$300,000 accumulated in 30 years @12% compounded annually. What would the sinking payment be?
amount = payment ( (1+i)^n - 1 )/i
sub in your values and solve for 'payment'
300000 = payment (1.12^30 - 1)/.12
2% on sale 60,000 4% on sale
60,000
sale 106,000
To calculate the sinking payment, we need to use the formula for the present value of an annuity. The sinking payment represents the equal periodic payments that occur over a specific period of time.

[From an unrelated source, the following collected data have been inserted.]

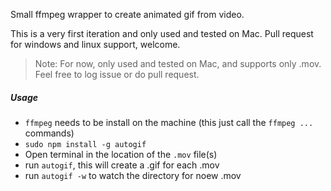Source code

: 
Small ffmpeg wrapper to create animated gif from video. 

This is a very first iteration and only used and tested on Mac. Pull request for windows and linux support, welcome. 

> Note: For now, only used and tested on Mac, and supports only .mov. Feel free to log issue or do pull request. 

##### Usage

- `ffmpeg` needs to be install on the machine (this just call the `ffmpeg ...` commands)
- `sudo npm install -g autogif`
- Open terminal in the location of the `.mov` file(s)
- run `autogif`, this will create a .gif for each .mov
- run `autogif -w` to watch the directory for noew .mov
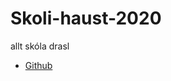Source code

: # Skoli-haust-2020
 allt skóla drasl

 * [Github](https://github.com/larusarmann/larusarmann.github.io)
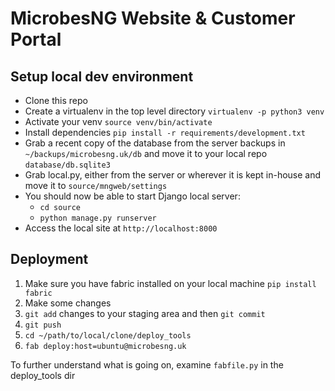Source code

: MicrobesNG Website & Customer Portal
======================================

## Setup local dev environment

* Clone this repo
* Create a virtualenv in the top level directory `virtualenv -p python3 venv`
* Activate your venv `source venv/bin/activate`
* Install dependencies `pip install -r requirements/development.txt`
* Grab a recent copy of the database from the server backups in ``~/backups/microbesng.uk/db``
  and move it to your local repo `database/db.sqlite3`
* Grab local.py, either from the server or wherever it is kept in-house and move
  it to `source/mngweb/settings`
* You should now be able to start Django local server:
  - `cd source`
  - `python manage.py runserver`
* Access the local site at `http://localhost:8000`


## Deployment

1. Make sure you have fabric installed on your local machine `pip install fabric`
2. Make some changes
3. `git add` changes to your staging area and then `git commit`
3. `git push`
4. `cd ~/path/to/local/clone/deploy_tools`
5. `fab deploy:host=ubuntu@microbesng.uk`

To further understand what is going on, examine `fabfile.py` in the deploy_tools dir
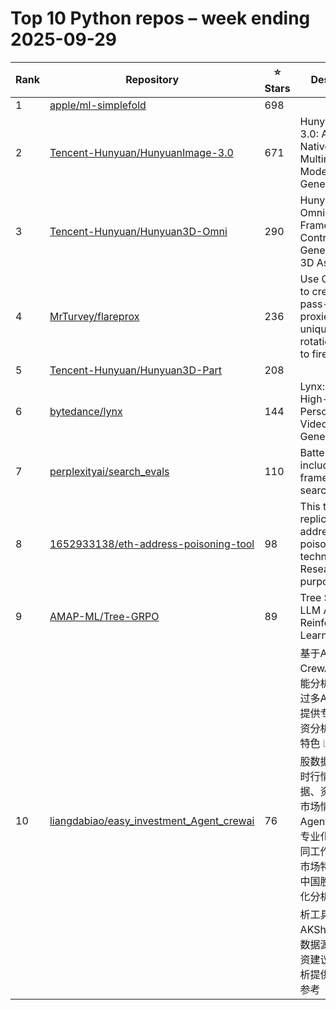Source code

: # Top 10 Python repos – week ending 2025-09-29

| Rank | Repository | ⭐ Stars | Description |
| --- | --- | --- | --- |
| 1 | [apple/ml-simplefold](https://github.com/apple/ml-simplefold) | 698 |  |
| 2 | [Tencent-Hunyuan/HunyuanImage-3.0](https://github.com/Tencent-Hunyuan/HunyuanImage-3.0) | 671 | HunyuanImage-3.0: A Powerful Native Multimodal Model for Image Generation |
| 3 | [Tencent-Hunyuan/Hunyuan3D-Omni](https://github.com/Tencent-Hunyuan/Hunyuan3D-Omni) | 290 | Hunyuan3D-Omni: A Unified Framework for Controllable Generation of 3D Assets |
| 4 | [MrTurvey/flareprox](https://github.com/MrTurvey/flareprox) | 236 | Use Cloudflare to create HTTP pass-through proxies for unique IP rotation, similar to fireprox |
| 5 | [Tencent-Hunyuan/Hunyuan3D-Part](https://github.com/Tencent-Hunyuan/Hunyuan3D-Part) | 208 |  |
| 6 | [bytedance/lynx](https://github.com/bytedance/lynx) | 144 | Lynx: Towards High-Fidelity Personalized Video Generation |
| 7 | [perplexityai/search_evals](https://github.com/perplexityai/search_evals) | 110 | Batteries-included eval framework for search APIs |
| 8 | [1652933138/eth-address-poisoning-tool](https://github.com/1652933138/eth-address-poisoning-tool) | 98 | This tool replicates the address poisoning technique. Research purpose ONLY. |
| 9 | [AMAP-ML/Tree-GRPO](https://github.com/AMAP-ML/Tree-GRPO) | 89 | Tree Search for LLM Agent Reinforcement Learning |
| 10 | [liangdabiao/easy_investment_Agent_crewai](https://github.com/liangdabiao/easy_investment_Agent_crewai) | 76 | 基于AKShare和CrewAI的A股智能分析平台，通过多Agent协作提供专业的A股投资分析。  🚀 项目特色 📊 全面的A股数据分析：实时行情、财务数据、资金流向、市场情绪 🤖 多Agent协作：4个专业化AI角色协同工作 🇨🇳 A股市场特色：针对中国股市特点优化分析 📈 专业分析工具：基于AKShare的专业数据源 🎯 智能投资建议：综合分析提供投资决策参考 |
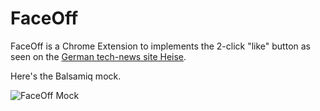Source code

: # FaceOff

FaceOff is a Chrome Extension to implements the 2-click "like" button as seen on the [German tech-news site Heise](http://www.heise.de/ct/artikel/2-Klicks-fuer-mehr-Datenschutz-1333879.html).

Here's the Balsamiq mock.

![FaceOff Mock](http://hphotos-ash4.fbcdn.net/338261_254771277887855_100000649534996_851164_8066206_o.jpg)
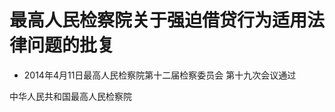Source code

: # 最高人民检察院关于强迫借贷行为适用法律问题的批复

- 2014年4月11日最高人民检察院第十二届检察委员会
  第十九次会议通过

<!-- INFO END -->

中华人民共和国最高人民检察院
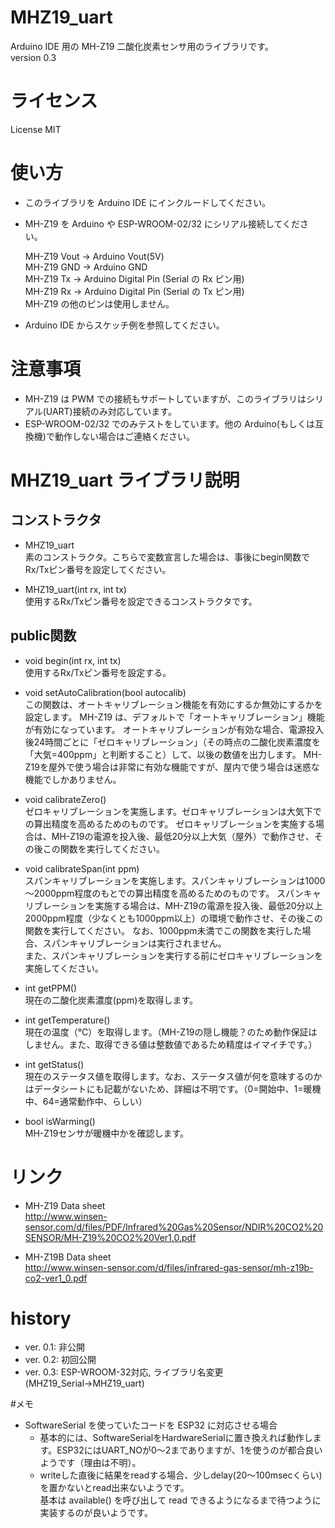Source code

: # MHZ19_uart
Arduino IDE 用の MH-Z19 二酸化炭素センサ用のライブラリです。   
version 0.3

# ライセンス  
License MIT

# 使い方

* このライブラリを Arduino IDE にインクルードしてください。
* MH-Z19 を Arduino や ESP-WROOM-02/32 にシリアル接続してください。

    MH-Z19 Vout → Arduino Vout(5V)  
    MH-Z19 GND  → Arduino GND  
    MH-Z19 Tx   → Arduino Digital Pin (Serial の Rx ピン用)  
    MH-Z19 Rx   → Arduino Digital Pin (Serial の Tx ピン用)  
    MH-Z19 の他のピンは使用しません。  

* Arduino IDE からスケッチ例を参照してください。

# 注意事項

* MH-Z19 は PWM での接続もサポートしていますが、このライブラリはシリアル(UART)接続のみ対応しています。
* ESP-WROOM-02/32 でのみテストをしています。他の Arduino(もしくは互換機)で動作しない場合はご連絡ください。

# MHZ19_uart ライブラリ説明

## コンストラクタ

* MHZ19_uart  
  素のコンストラクタ。こちらで変数宣言した場合は、事後にbegin関数でRx/Txピン番号を設定してください。

* MHZ19_uart(int rx, int tx)    
  使用するRx/Txピン番号を設定できるコンストラクタです。

## public関数

* void begin(int rx, int tx)  
  使用するRx/Txピン番号を設定する。

* void setAutoCalibration(bool autocalib)  
  この関数は、オートキャリブレーション機能を有効にするか無効にするかを設定します。
  MH-Z19 は、デフォルトで「オートキャリブレーション」機能が有効になっています。
  オートキャリブレーションが有効な場合、電源投入後24時間ごとに「ゼロキャリブレーション」（その時点の二酸化炭素濃度を「大気=400ppm」と判断すること）して、以後の数値を出力します。
  MH-Z19を屋外で使う場合は非常に有効な機能ですが、屋内で使う場合は迷惑な機能でしかありません。  
 
* void calibrateZero()  
  ゼロキャリブレーションを実施します。ゼロキャリブレーションは大気下での算出精度を高めるためのものです。
  ゼロキャリブレーションを実施する場合は、MH-Z19の電源を投入後、最低20分以上大気（屋外）で動作させ、その後この関数を実行してください。

* void calibrateSpan(int ppm)  
  スパンキャリブレーションを実施します。スパンキャリブレーションは1000～2000ppm程度のもとでの算出精度を高めるためのものです。
  スパンキャリブレーションを実施する場合は、MH-Z19の電源を投入後、最低20分以上2000ppm程度（少なくとも1000ppm以上）の環境で動作させ、その後この関数を実行してください。
  なお、1000ppm未満でこの関数を実行した場合、スパンキャリブレーションは実行されません。  
  また、スパンキャリブレーションを実行する前にゼロキャリブレーションを実施してください。
  
* int getPPM()  
  現在の二酸化炭素濃度(ppm)を取得します。
  
* int getTemperature()  
  現在の温度（℃）を取得します。（MH-Z19の隠し機能？のため動作保証はしません。また、取得できる値は整数値であるため精度はイマイチです。）

* int getStatus()  
  現在のステータス値を取得します。なお、ステータス値が何を意味するのかはデータシートにも記載がないため、詳細は不明です。（0=開始中、1=暖機中、64=通常動作中、らしい）

* bool isWarming()  
  MH-Z19センサが暖機中かを確認します。

# リンク
* MH-Z19 Data sheet  
  http://www.winsen-sensor.com/d/files/PDF/Infrared%20Gas%20Sensor/NDIR%20CO2%20SENSOR/MH-Z19%20CO2%20Ver1.0.pdf

* MH-Z19B Data sheet  
  http://www.winsen-sensor.com/d/files/infrared-gas-sensor/mh-z19b-co2-ver1_0.pdf

# history
* ver. 0.1: 非公開
* ver. 0.2: 初回公開
* ver. 0.3: ESP-WROOM-32対応, ライブラリ名変更(MHZ19_Serial→MHZ19_uart)

#メモ
* SoftwareSerial を使っていたコードを ESP32 に対応させる場合  
  - 基本的には、SoftwareSerialをHardwareSerialに置き換えれば動作します。ESP32にはUART_NOが0～2までありますが、1を使うのが都合良いようです（理由は不明）。
  - writeした直後に結果をreadする場合、少しdelay(20～100msecくらい)を置かないとread出来ないようです。  
    基本は available() を呼び出して read できるようになるまで待つように実装するのが良いようです。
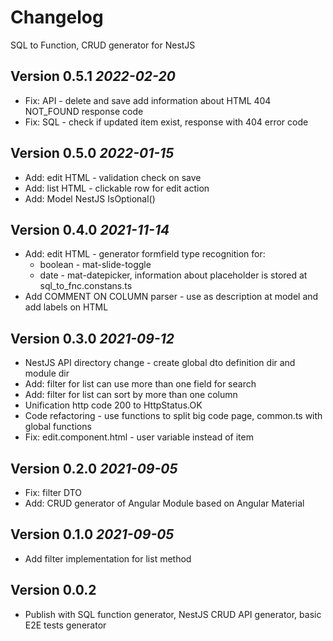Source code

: # Changelog 
SQL to Function, CRUD generator for NestJS

## Version 0.5.1 _2022-02-20_
* Fix: API - delete and save add information about HTML 404 NOT_FOUND response code
* Fix: SQL - check if updated item exist, response with 404 error code

## Version 0.5.0 _2022-01-15_
* Add: edit HTML - validation check on save
* Add: list HTML - clickable row for edit action
* Add: Model NestJS IsOptional()

## Version 0.4.0 _2021-11-14_
* Add: edit HTML - generator formfield type recognition for:
  * boolean - mat-slide-toggle
  * date - mat-datepicker, information about placeholder is stored at sql_to_fnc.constans.ts
* Add COMMENT ON COLUMN parser - use as description at model and add labels on HTML

## Version 0.3.0 _2021-09-12_
* NestJS API directory change - create global dto definition dir and module dir
* Add: filter for list can use more than one field for search
* Add: filter for list can sort by more than one column
* Unification http code 200 to HttpStatus.OK
* Code refactoring - use functions to split big code page, common.ts with global functions
* Fix: edit.component.html - user variable instead of item

## Version 0.2.0 _2021-09-05_

* Fix: filter DTO
* Add: CRUD generator of Angular Module based on Angular Material

## Version 0.1.0 _2021-09-05_

* Add filter implementation for list method

## Version 0.0.2
* Publish with SQL function generator, NestJS CRUD API generator, basic E2E tests generator
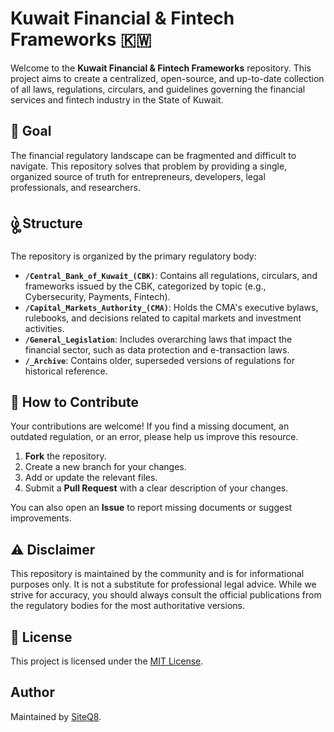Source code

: # Kuwait Financial & Fintech Frameworks 🇰🇼

Welcome to the **Kuwait Financial & Fintech Frameworks** repository. This project aims to create a centralized, open-source, and up-to-date collection of all laws, regulations, circulars, and guidelines governing the financial services and fintech industry in the State of Kuwait.

## 🎯 Goal

The financial regulatory landscape can be fragmented and difficult to navigate. This repository solves that problem by providing a single, organized source of truth for entrepreneurs, developers, legal professionals, and researchers.

## ဖွဲ့ Structure

The repository is organized by the primary regulatory body:

* **`/Central_Bank_of_Kuwait_(CBK)`**: Contains all regulations, circulars, and frameworks issued by the CBK, categorized by topic (e.g., Cybersecurity, Payments, Fintech).
* **`/Capital_Markets_Authority_(CMA)`**: Holds the CMA's executive bylaws, rulebooks, and decisions related to capital markets and investment activities.
* **`/General_Legislation`**: Includes overarching laws that impact the financial sector, such as data protection and e-transaction laws.
* **`/_Archive`**: Contains older, superseded versions of regulations for historical reference.

## 🙌 How to Contribute

Your contributions are welcome! If you find a missing document, an outdated regulation, or an error, please help us improve this resource.

1.  **Fork** the repository.
2.  Create a new branch for your changes.
3.  Add or update the relevant files.
4.  Submit a **Pull Request** with a clear description of your changes.

You can also open an **Issue** to report missing documents or suggest improvements.

## ⚠️ Disclaimer

This repository is maintained by the community and is for informational purposes only. It is not a substitute for professional legal advice. While we strive for accuracy, you should always consult the official publications from the regulatory bodies for the most authoritative versions.

## 📜 License

This project is licensed under the [MIT License](LICENSE).

## Author

Maintained by [SiteQ8](https://github.com/SiteQ8).
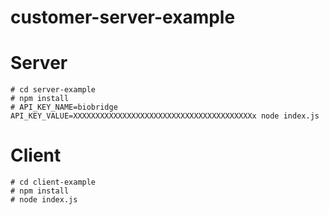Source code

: # customer-server-example

# Server
`# cd server-example`  
`# npm install`  
`# API_KEY_NAME=biobridge API_KEY_VALUE=XXXXXXXXXXXXXXXXXXXXXXXXXXXXXXXXXXXXXXXXx node index.js`  

# Client
`# cd client-example`  
`# npm install`  
`# node index.js`
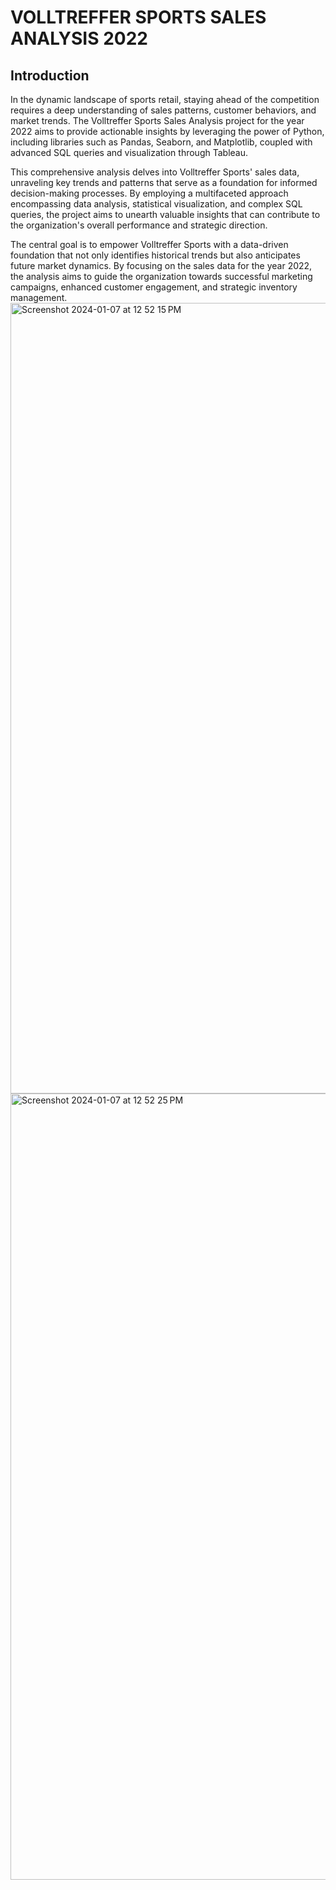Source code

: # VOLLTREFFER SPORTS SALES ANALYSIS 2022

## Introduction

In the dynamic landscape of sports retail, staying ahead of the competition requires a deep understanding of sales patterns, customer behaviors, and market trends. The Volltreffer Sports Sales Analysis project for the year 2022 aims to provide actionable insights by leveraging the power of Python, including libraries such as Pandas, Seaborn, and Matplotlib, coupled with advanced SQL queries and visualization through Tableau.

This comprehensive analysis delves into Volltreffer Sports' sales data, unraveling key trends and patterns that serve as a foundation for informed decision-making processes. By employing a multifaceted approach encompassing data analysis, statistical visualization, and complex SQL queries, the project aims to unearth valuable insights that can contribute to the organization's overall performance and strategic direction.

The central goal is to empower Volltreffer Sports with a data-driven foundation that not only identifies historical trends but also anticipates future market dynamics. By focusing on the sales data for the year 2022, the analysis aims to guide the organization towards successful marketing campaigns, enhanced customer engagement, and strategic inventory management.
<img width="1265" alt="Screenshot 2024-01-07 at 12 52 15 PM" src="https://github.com/prashantkapse01/Volltreffer-Sports/assets/140623790/a655012b-9296-4da7-a111-348c176593e7">
<img width="1258" alt="Screenshot 2024-01-07 at 12 52 25 PM" src="https://github.com/prashantkapse01/Volltreffer-Sports/assets/140623790/04115357-44c3-41a7-9eae-82c77f780ad8">
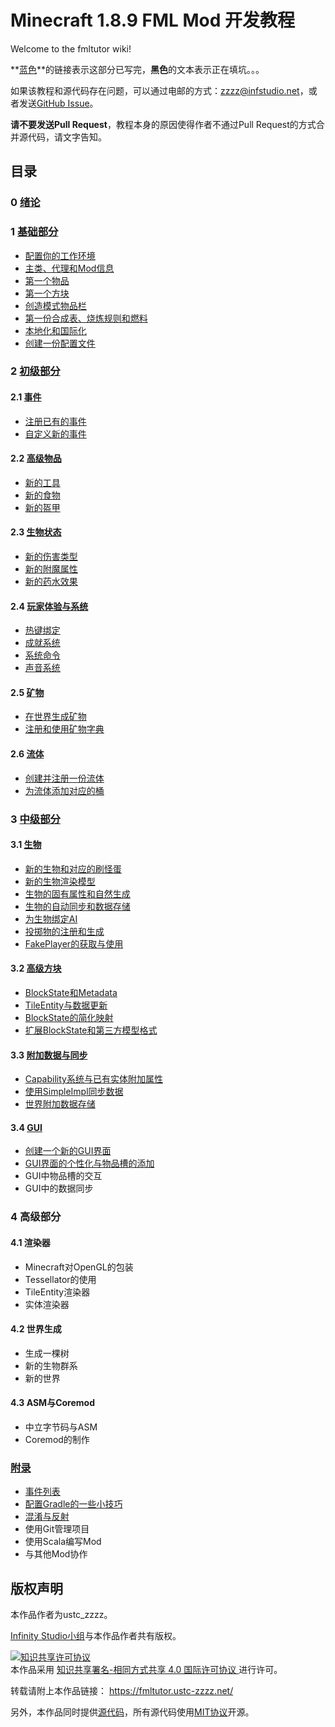 # Minecraft 1.8.9 FML Mod 开发教程

Welcome to the fmltutor wiki!

**[蓝色](#)**的链接表示这部分已写完，**黑色**的文本表示正在填坑。。。

如果该教程和源代码存在问题，可以通过电邮的方式：[zzzz@infstudio.net](mailto:zzzz@infstudio.net)，或者发送[GitHub Issue](https://github.com/ustc-zzzz/fmltutor/issues)。

**请不要发送Pull Request**，教程本身的原因使得作者不通过Pull Request的方式合并源代码，请文字告知。

## 目录

### 0 [绪论](0-绪论.md)

### 1 [基础部分](#1-基础部分)

* [配置你的工作环境](1.1-配置你的工作环境.md)
* [主类、代理和Mod信息](1.2-主类、代理和Mod信息.md)
* [第一个物品](1.3-第一个物品.md)
* [第一个方块](1.4-第一个方块.md)
* [创造模式物品栏](1.5-创造模式物品栏.md)
* [第一份合成表、烧炼规则和燃料](1.6-第一份合成表、烧炼规则和燃料.md)
* [本地化和国际化](1.7-本地化和国际化.md)
* [创建一份配置文件](1.8-创建一份配置文件.md)

### 2 [初级部分](#2-初级部分)

#### 2.1 [事件](#21-事件)

* [注册已有的事件](2.1.1-注册已有的事件.md)
* [自定义新的事件](2.1.2-自定义新的事件.md)

#### 2.2 [高级物品](#22-高级物品)

* [新的工具](2.2.1-新的工具.md)
* [新的食物](2.2.2-新的食物.md)
* [新的盔甲](2.2.3-新的盔甲.md)

#### 2.3 [生物状态](#23-生物状态)

* [新的伤害类型](2.3.1-新的伤害类型.md)
* [新的附魔属性](2.3.2-新的附魔属性.md)
* [新的药水效果](2.3.3-新的药水效果.md)

#### 2.4 [玩家体验与系统](#24-玩家体验与系统)

* [热键绑定](2.4.1-热键绑定.md)
* [成就系统](2.4.2-成就系统.md)
* [系统命令](2.4.3-系统命令.md)
* [声音系统](2.4.4-声音系统.md)

#### 2.5 [矿物](#25-矿物)

* [在世界生成矿物](2.5.1-在世界生成矿物.md)
* [注册和使用矿物字典](2.5.2-注册和使用矿物字典.md)

#### 2.6 [流体](#26-流体)

* [创建并注册一份流体](2.6.1-创建并注册一份流体.md)
* [为流体添加对应的桶](2.6.2-为流体添加对应的桶.md)

### 3 [中级部分](#3-中级部分)

#### 3.1 [生物](#31-生物)

* [新的生物和对应的刷怪蛋](3.1.1-新的生物和对应的刷怪蛋.md)
* [新的生物渲染模型](3.1.2-新的生物渲染模型.md)
* [生物的固有属性和自然生成](3.1.3-生物的固有属性和自然生成.md)
* [生物的自动同步和数据存储](3.1.4-生物的自动同步和数据存储.md)
* [为生物绑定AI](3.1.5-为生物绑定AI.md)
* [投掷物的注册和生成](3.1.6-投掷物的注册和生成.md)
* [FakePlayer的获取与使用](3.1.7-FakePlayer的获取与使用.md)

#### 3.2 [高级方块](#32-高级方块)

* [BlockState和Metadata](3.2.1-BlockState和Metadata.md)
* [TileEntity与数据更新](3.2.2-TileEntity与数据更新.md)
* [BlockState的简化映射](3.2.3-BlockState的简化映射.md)
* [扩展BlockState和第三方模型格式](3.2.4-扩展BlockState和第三方模型格式.md)

#### 3.3 [附加数据与同步](#33-附加数据与同步)

* [Capability系统与已有实体附加属性](3.3.1-Capability系统与已有实体附加属性.md)
* [使用SimpleImpl同步数据](3.3.2-使用SimpleImpl同步数据.md)
* [世界附加数据存储](3.3.3-世界附加数据存储.md)

#### 3.4 [GUI](#34-gui)

* [创建一个新的GUI界面](3.4.1-创建一个新的GUI界面.md)
* [GUI界面的个性化与物品槽的添加](3.4.2-GUI界面的个性化与物品槽的添加.md)
* GUI中物品槽的交互
* GUI中的数据同步

### 4 高级部分

#### 4.1 渲染器

* Minecraft对OpenGL的包装
* Tessellator的使用
* TileEntity渲染器
* 实体渲染器

#### 4.2 世界生成

* 生成一棵树
* 新的生物群系
* 新的世界

#### 4.3 ASM与Coremod

* 中立字节码与ASM
* Coremod的制作

### [附录](#附录)

* [事件列表](附录A-事件列表.md)
* [配置Gradle的一些小技巧](附录B-配置Gradle的一些小技巧.md)
* [混淆与反射](附录C-混淆与反射.md)
* 使用Git管理项目
* 使用Scala编写Mod
* 与其他Mod协作

## 版权声明

本作品作者为ustc_zzzz。

[Infinity Studio小组](https://www.infstudio.net/)与本作品作者共有版权。

<a rel="license" href="http://creativecommons.org/licenses/by-sa/4.0/">
    <img alt="知识共享许可协议" style="border-width:0" src="https://i.creativecommons.org/l/by-sa/4.0/88x31.png" />
</a><br />本作品采用
<a rel="license" href="http://creativecommons.org/licenses/by-sa/4.0/">
    知识共享署名-相同方式共享 4.0 国际许可协议
</a>进行许可。

转载请附上本作品链接：
<https://fmltutor.ustc-zzzz.net/>

另外，本作品同时提供[源代码](https://github.com/ustc-zzzz/fmltutor/tags)，所有源代码使用[MIT协议](https://github.com/ustc-zzzz/fmltutor/blob/master/LICENSE)开源。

The formula for the present value of an annuity is:
PV = P * (1 - (1 + r)^(-n)) / r
Where:
PV = Present Value (the total amount accumulated)
P = Payment per period
r = Interest rate per period
n = Total number of periods
In this case:
PV = $300,000 (the total amount accumulated)
r = 12% per year (or 0.12)
n = 30 years
We need to solve the formula for P, which represents the sinking payment per period.
First, we can rearrange the formula to solve for P:
P = PV * (r / (1 - (1 + r)^(-n)))
Now let's substitute the given values:
P = $300,000 * (0.12 / (1 - (1 + 0.12)^(-30)))
Now we can calculate the sinking payment:
P = $300,000 * (0.12 / (1 - (1.12)^(-30)))
P ≈ $5,219.60
Therefore, the sinking payment would be approximately $5,219.60.